[TASK ITEM]: Looking at the records below, please say how many lines contain the word "that", as a bare number.
++++++
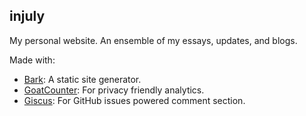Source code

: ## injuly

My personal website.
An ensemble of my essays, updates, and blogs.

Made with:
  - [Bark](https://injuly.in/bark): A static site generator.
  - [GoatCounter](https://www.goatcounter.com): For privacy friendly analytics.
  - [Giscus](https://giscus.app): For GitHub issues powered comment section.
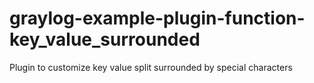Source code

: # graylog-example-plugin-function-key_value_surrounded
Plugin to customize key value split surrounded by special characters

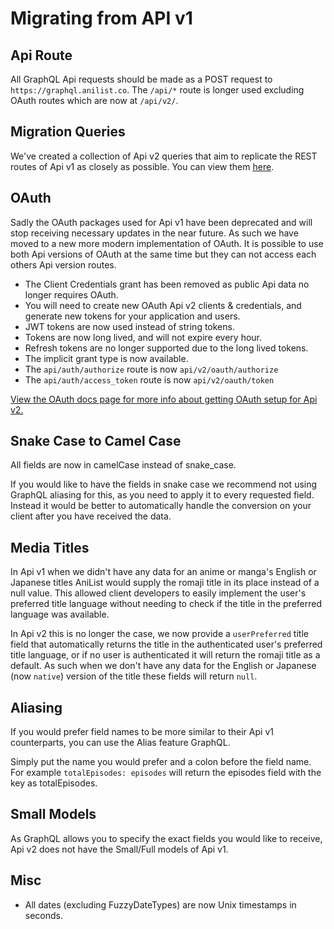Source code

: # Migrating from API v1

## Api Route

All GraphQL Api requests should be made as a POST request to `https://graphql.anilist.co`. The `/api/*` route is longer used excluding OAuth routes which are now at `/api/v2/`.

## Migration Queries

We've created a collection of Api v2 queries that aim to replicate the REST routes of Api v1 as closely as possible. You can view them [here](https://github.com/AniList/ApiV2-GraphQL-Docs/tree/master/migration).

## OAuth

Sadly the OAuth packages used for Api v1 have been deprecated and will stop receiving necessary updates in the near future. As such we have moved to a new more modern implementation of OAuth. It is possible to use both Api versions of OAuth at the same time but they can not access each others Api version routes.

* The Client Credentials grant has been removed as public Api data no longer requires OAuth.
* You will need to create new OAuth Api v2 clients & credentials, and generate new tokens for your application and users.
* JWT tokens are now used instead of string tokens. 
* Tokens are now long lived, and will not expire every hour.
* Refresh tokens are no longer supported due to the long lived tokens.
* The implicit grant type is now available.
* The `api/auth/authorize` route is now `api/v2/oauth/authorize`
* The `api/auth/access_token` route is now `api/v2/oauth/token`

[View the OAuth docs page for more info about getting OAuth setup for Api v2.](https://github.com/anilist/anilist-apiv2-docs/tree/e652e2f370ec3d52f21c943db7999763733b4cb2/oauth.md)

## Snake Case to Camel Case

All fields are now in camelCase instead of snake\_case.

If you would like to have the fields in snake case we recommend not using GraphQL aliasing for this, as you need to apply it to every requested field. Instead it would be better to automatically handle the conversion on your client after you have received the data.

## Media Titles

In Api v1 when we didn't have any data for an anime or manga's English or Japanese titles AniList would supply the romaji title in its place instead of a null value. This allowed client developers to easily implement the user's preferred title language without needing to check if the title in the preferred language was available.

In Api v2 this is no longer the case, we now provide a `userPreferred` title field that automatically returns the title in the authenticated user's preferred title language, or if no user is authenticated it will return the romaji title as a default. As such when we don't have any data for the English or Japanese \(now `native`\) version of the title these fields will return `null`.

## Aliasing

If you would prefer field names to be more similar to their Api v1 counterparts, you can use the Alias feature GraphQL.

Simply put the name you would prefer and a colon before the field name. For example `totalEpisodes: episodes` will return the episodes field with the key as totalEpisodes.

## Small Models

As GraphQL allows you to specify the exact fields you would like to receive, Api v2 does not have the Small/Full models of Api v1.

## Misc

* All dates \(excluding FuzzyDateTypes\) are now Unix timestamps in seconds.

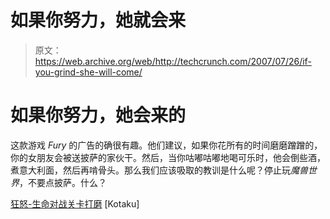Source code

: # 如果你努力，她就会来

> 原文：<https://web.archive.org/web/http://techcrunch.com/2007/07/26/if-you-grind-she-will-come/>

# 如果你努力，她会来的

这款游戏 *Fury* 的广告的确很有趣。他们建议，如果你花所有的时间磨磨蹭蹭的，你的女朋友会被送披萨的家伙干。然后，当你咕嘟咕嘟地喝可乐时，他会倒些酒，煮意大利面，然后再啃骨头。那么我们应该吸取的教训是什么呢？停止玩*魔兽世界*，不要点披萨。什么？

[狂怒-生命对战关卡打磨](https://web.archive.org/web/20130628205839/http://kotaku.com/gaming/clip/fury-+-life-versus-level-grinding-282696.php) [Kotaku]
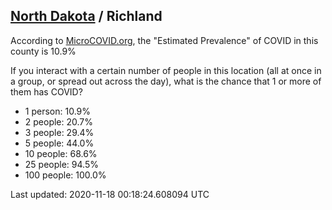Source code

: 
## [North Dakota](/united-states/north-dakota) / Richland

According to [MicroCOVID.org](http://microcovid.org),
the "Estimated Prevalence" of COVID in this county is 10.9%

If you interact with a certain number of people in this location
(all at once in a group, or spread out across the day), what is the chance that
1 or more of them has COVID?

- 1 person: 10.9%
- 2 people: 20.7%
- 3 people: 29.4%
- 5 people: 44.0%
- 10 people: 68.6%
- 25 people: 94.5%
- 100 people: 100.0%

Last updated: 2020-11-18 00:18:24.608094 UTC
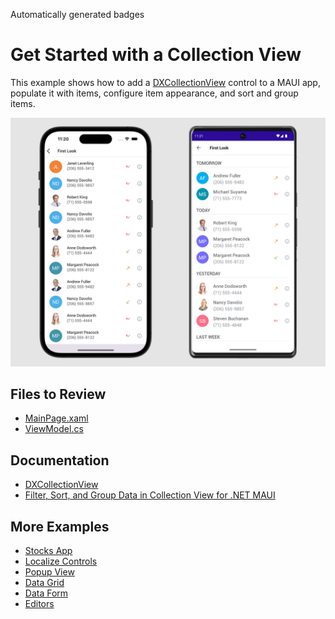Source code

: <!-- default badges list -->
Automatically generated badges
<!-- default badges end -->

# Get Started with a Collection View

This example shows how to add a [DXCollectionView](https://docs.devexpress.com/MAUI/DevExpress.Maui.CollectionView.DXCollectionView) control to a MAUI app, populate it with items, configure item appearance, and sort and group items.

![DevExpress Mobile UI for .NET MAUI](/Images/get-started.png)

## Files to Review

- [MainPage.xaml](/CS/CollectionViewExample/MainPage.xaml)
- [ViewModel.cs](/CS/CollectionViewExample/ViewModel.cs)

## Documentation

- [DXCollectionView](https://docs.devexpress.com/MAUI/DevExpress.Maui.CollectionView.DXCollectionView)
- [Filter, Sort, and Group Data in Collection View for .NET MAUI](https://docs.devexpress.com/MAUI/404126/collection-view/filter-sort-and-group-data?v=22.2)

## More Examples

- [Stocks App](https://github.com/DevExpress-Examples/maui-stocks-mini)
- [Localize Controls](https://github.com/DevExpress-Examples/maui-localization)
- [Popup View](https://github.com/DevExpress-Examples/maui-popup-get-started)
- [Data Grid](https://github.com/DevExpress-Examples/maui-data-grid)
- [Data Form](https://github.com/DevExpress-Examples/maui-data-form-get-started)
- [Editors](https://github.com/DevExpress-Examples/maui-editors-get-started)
++++++
[OUTPUT FOR THIS TASK]: 3